High school wrestling with its daily two-hour workouts and weekly meets makes it difficult for teenagers to deviate from the schedule, especially when it comes to fitting in training for a different style. Therefore, Brackett was forced to make adjustments prior to the US Nationals. By the time he made the decision to jump back into Greco Roman competition, cramming became necessary. Lucky for him, he had some help.
“Honestly, I only trained a week for this, one week before I came here,” Brackett declares matter-of-factly. “I trained with Kerry Regner from Williams Baptist, he came down earlier in the week on Sunday and I trained with him a little bit. After that, i just worked with my club coaches back home, getting workouts in with whoever would wrestle with me.”
Aside from sporadic sessions at the wrestling club and meetups with Regner, who is approximately 90 minutes away from Brackett’s home in Eads, the best the athlete can do to satisfy his appetite for Greco is toss it in with his folkstyle training. You’ve heard of this before from Greco Roman wrestlers, how they make sure throws remain part of their arsenals even during the winter months. That is what Brackett does — incorporate elements of the international style into his high school season so he can stay sharp. It seems to have worked for him so far.
“My true love is Greco so I wrestle a lot of my folkstyle like Greco,” Brackett says. “In the practice room, there are a lot of throws I’m working on, even if I’m not solely working on Greco. This last week I switched the gear on and plus, it hasn’t been too long since Sweden, just a month and change. I switched the gear on and said, Let’s go. It’s time to get back to doing what I love doing.”

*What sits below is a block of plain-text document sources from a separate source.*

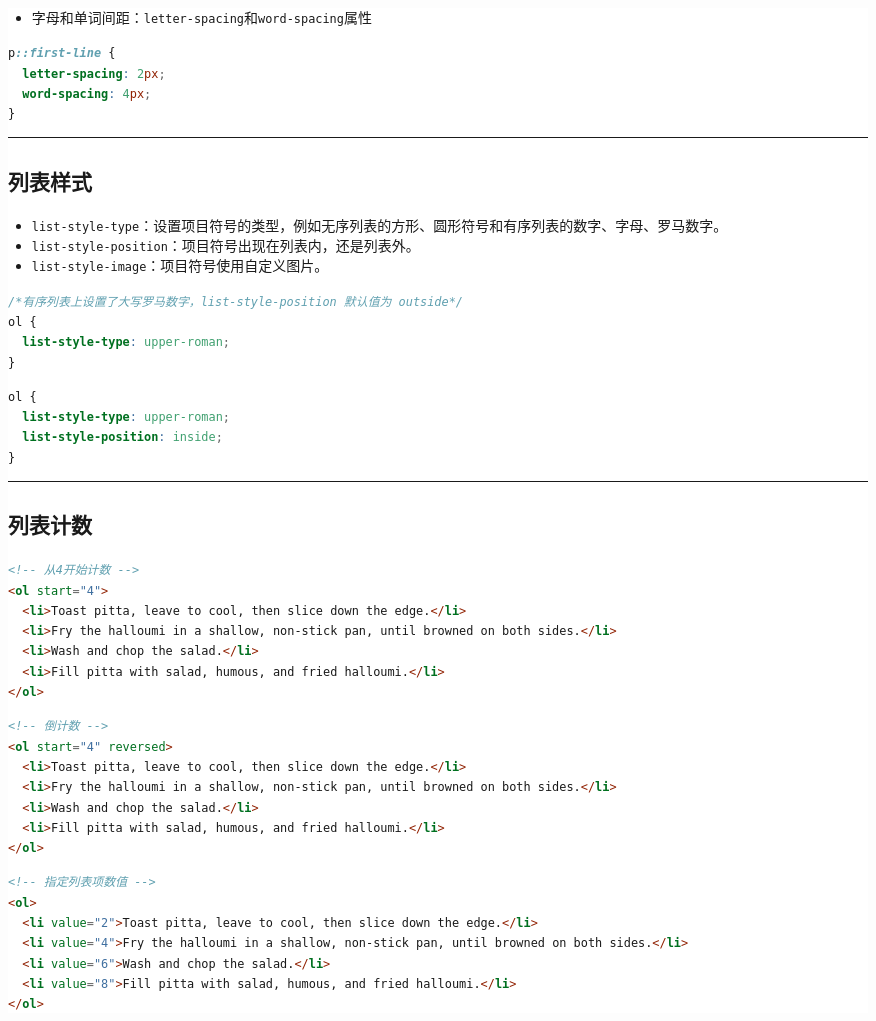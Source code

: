 * 字母和单词间距：```letter-spacing```和```word-spacing```属性
```css
p::first-line {
  letter-spacing: 2px;
  word-spacing: 4px;
}
```

<hr>

<h2 id="list-style-type">列表样式</h2>

* ```list-style-type```：设置项目符号的类型，例如无序列表的方形、圆形符号和有序列表的数字、字母、罗马数字。
* ```list-style-position```：项目符号出现在列表内，还是列表外。
* ```list-style-image```：项目符号使用自定义图片。

```css
/*有序列表上设置了大写罗马数字，list-style-position 默认值为 outside*/
ol {
  list-style-type: upper-roman;
}
```

```css
ol {
  list-style-type: upper-roman;
  list-style-position: inside;
}
```

<hr>

<h2 id="list-count">列表计数</h2>

```html
<!-- 从4开始计数 -->
<ol start="4">
  <li>Toast pitta, leave to cool, then slice down the edge.</li>
  <li>Fry the halloumi in a shallow, non-stick pan, until browned on both sides.</li>
  <li>Wash and chop the salad.</li>
  <li>Fill pitta with salad, humous, and fried halloumi.</li>
</ol>
```

```html
<!-- 倒计数 -->
<ol start="4" reversed>
  <li>Toast pitta, leave to cool, then slice down the edge.</li>
  <li>Fry the halloumi in a shallow, non-stick pan, until browned on both sides.</li>
  <li>Wash and chop the salad.</li>
  <li>Fill pitta with salad, humous, and fried halloumi.</li>
</ol>
```

```html
<!-- 指定列表项数值 -->
<ol>
  <li value="2">Toast pitta, leave to cool, then slice down the edge.</li>
  <li value="4">Fry the halloumi in a shallow, non-stick pan, until browned on both sides.</li>
  <li value="6">Wash and chop the salad.</li>
  <li value="8">Fill pitta with salad, humous, and fried halloumi.</li>
</ol>
```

Now that the weekend has passed and Tommy Brackett has gotten his first Senior tournament out of the way, the future becomes the question. There is no doubt what he wants to do (“I love Greco Roman and the first day I’m out of high school I plan on training Greco full-time.”), but rather, where is he going to do it? With success on the age-group level and an impressive debut as a Senior combined with a heap of talent and the desire to see it through, Brackett is going to have choices at his disposal, a luxury for any wrestler. He knows this. He’s thankful for it. That does not mean it is going to be easy for him.
“There are a couple of options,” informs Brackett, heightening with optimism. “Northern Michigan, obviously. I’ve been talking to Matt Lindland, so maybe coming up to Colorado. Maybe if Williams Baptist gets rolling here, that’s a lot closer to home. I just know that I want to do it full-time, so I’ll have to make that decision when it comes.”
Whichever direction Brackett decides to go in, it’s a safe bet he will make the right choice for himself at that moment in time. Us “normal” humans, we complicate decisions. We weigh pro’s and con’s, contrast them with imaginary outcomes and apply (hopefully) useful information to arrive at some wishy-washy mental consensus. Brackett does not have that problem. For now, it is simple for him, but not just because of his age or station in life.
Brackett is in love, the biggest yet least convoluted advantage of them all. And he will be back again soon enough to remind us all of that.